- _What to do_
All lines in the records below that hold "equation" are to be shown.

- _Data listing_
* * *
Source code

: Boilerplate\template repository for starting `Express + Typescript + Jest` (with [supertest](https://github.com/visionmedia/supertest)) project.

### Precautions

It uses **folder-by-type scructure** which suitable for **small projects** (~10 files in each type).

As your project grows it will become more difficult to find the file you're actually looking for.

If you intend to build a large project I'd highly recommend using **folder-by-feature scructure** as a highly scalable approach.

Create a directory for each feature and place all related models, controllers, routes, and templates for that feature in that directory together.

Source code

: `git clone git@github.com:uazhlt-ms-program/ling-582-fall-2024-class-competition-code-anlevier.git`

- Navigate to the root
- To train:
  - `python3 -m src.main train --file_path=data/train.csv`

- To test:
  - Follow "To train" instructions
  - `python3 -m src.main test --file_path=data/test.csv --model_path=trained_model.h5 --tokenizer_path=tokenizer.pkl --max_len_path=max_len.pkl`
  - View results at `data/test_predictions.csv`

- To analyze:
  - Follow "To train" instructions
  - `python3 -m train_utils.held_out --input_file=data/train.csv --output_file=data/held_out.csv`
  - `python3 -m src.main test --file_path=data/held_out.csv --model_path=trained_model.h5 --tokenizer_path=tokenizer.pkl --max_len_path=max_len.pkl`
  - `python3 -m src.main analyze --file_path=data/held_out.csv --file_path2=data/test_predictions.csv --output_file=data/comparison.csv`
* * *
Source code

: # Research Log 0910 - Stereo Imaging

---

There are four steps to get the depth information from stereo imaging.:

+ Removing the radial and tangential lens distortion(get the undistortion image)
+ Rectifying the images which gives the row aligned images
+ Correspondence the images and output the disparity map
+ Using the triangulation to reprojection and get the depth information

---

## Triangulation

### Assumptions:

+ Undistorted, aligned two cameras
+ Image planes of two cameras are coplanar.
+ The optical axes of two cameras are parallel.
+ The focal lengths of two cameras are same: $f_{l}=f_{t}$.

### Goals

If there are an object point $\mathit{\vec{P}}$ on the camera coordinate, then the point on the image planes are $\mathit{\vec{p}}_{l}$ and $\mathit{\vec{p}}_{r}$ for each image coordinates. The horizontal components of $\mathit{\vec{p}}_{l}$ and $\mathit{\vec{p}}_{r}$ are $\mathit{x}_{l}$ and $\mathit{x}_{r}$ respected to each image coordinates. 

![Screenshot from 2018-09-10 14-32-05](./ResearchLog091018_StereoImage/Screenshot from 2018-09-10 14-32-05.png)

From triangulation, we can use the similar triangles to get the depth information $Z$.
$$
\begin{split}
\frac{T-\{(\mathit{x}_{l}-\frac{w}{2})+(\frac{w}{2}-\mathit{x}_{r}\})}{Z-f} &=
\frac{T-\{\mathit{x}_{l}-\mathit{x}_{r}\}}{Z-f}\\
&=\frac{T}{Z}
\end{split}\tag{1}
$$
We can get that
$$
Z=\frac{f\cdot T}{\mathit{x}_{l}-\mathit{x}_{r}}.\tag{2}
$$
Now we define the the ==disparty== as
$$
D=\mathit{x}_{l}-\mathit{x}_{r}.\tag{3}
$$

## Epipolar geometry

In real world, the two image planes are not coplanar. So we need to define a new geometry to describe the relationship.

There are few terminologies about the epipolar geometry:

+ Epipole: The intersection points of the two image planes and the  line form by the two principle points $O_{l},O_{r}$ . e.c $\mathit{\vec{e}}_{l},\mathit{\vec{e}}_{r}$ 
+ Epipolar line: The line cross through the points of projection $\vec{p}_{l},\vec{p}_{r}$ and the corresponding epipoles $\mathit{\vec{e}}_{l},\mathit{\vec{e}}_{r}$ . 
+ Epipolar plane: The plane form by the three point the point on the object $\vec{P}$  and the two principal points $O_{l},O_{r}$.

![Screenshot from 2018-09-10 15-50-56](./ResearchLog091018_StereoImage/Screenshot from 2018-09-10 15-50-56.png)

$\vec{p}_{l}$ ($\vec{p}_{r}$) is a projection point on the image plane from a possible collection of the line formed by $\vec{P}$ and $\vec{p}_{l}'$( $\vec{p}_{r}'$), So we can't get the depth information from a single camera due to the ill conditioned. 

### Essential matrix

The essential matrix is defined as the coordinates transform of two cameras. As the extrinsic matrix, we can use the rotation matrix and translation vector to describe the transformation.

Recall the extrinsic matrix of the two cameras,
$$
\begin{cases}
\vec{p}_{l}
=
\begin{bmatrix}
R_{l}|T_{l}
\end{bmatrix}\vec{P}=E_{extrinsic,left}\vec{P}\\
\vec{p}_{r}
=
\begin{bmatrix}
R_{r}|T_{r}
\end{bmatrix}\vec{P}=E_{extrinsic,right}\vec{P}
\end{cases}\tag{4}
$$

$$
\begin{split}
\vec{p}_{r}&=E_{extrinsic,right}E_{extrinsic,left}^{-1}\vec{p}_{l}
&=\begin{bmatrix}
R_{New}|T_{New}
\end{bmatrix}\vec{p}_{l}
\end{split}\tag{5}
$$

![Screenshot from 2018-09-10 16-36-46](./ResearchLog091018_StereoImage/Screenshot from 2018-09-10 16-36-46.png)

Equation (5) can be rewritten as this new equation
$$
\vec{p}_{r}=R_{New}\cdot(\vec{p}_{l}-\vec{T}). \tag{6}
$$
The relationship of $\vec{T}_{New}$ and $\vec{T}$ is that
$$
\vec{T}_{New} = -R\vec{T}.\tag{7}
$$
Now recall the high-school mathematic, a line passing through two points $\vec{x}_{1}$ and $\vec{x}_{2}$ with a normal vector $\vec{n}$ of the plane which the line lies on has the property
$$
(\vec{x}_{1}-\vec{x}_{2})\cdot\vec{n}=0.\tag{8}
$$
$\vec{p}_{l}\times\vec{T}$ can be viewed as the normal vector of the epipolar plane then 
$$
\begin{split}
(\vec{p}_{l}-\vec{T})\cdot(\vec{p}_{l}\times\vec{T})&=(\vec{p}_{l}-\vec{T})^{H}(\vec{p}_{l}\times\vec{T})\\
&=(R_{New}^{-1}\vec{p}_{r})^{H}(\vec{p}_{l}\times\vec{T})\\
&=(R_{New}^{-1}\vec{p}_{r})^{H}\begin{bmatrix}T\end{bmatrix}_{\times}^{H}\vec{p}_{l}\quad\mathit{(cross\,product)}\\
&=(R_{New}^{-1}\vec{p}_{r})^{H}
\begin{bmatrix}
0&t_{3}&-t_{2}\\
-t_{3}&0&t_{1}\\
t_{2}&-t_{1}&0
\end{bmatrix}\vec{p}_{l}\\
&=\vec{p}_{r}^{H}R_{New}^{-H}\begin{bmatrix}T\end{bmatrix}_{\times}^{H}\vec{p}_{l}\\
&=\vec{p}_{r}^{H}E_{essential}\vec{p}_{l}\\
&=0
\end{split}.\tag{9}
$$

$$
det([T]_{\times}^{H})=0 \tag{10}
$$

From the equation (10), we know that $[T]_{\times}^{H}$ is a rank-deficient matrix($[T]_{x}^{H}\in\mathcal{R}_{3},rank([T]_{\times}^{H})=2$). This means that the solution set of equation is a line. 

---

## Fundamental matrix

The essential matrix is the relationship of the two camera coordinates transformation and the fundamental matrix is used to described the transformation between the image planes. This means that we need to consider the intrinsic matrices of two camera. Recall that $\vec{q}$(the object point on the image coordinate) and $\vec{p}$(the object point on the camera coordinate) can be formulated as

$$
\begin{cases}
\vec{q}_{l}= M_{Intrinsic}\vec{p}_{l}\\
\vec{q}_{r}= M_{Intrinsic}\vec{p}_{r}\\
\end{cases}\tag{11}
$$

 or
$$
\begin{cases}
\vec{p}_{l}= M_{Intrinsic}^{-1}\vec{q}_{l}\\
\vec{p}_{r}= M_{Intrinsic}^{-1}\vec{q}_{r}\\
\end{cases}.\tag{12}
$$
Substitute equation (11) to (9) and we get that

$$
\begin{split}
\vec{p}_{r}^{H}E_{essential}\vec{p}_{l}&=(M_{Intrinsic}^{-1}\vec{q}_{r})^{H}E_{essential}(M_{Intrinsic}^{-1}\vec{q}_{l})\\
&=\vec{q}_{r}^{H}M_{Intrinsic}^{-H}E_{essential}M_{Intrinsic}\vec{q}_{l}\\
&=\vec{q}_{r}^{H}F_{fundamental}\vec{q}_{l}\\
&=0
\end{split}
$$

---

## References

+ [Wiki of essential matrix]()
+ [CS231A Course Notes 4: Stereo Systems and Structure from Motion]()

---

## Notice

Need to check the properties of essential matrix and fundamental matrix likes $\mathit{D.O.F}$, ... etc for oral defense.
* * *
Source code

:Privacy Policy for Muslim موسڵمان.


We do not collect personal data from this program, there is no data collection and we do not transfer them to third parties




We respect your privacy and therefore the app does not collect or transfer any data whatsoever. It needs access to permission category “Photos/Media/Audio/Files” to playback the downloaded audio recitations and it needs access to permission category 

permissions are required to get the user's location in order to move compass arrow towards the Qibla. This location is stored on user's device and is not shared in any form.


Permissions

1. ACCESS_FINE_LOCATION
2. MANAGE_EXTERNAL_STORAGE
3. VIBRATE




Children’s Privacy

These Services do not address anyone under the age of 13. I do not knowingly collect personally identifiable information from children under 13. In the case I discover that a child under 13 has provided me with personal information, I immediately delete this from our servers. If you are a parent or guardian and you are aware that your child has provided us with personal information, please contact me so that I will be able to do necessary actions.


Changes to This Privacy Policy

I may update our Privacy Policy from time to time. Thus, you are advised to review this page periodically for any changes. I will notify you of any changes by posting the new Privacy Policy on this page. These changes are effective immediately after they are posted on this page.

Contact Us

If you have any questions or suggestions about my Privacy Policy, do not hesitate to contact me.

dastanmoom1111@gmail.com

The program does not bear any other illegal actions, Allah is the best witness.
* * *
- _Result of the task_
Equation (5) can be rewritten as this new equation
From the equation (10), we know that $[T]_{\times}^{H}$ is a rank-deficient matrix($[T]_{x}^{H}\in\mathcal{R}_{3},rank([T]_{\times}^{H})=2$). This means that the solution set of equation is a line. 
Substitute equation (11) to (9) and we get that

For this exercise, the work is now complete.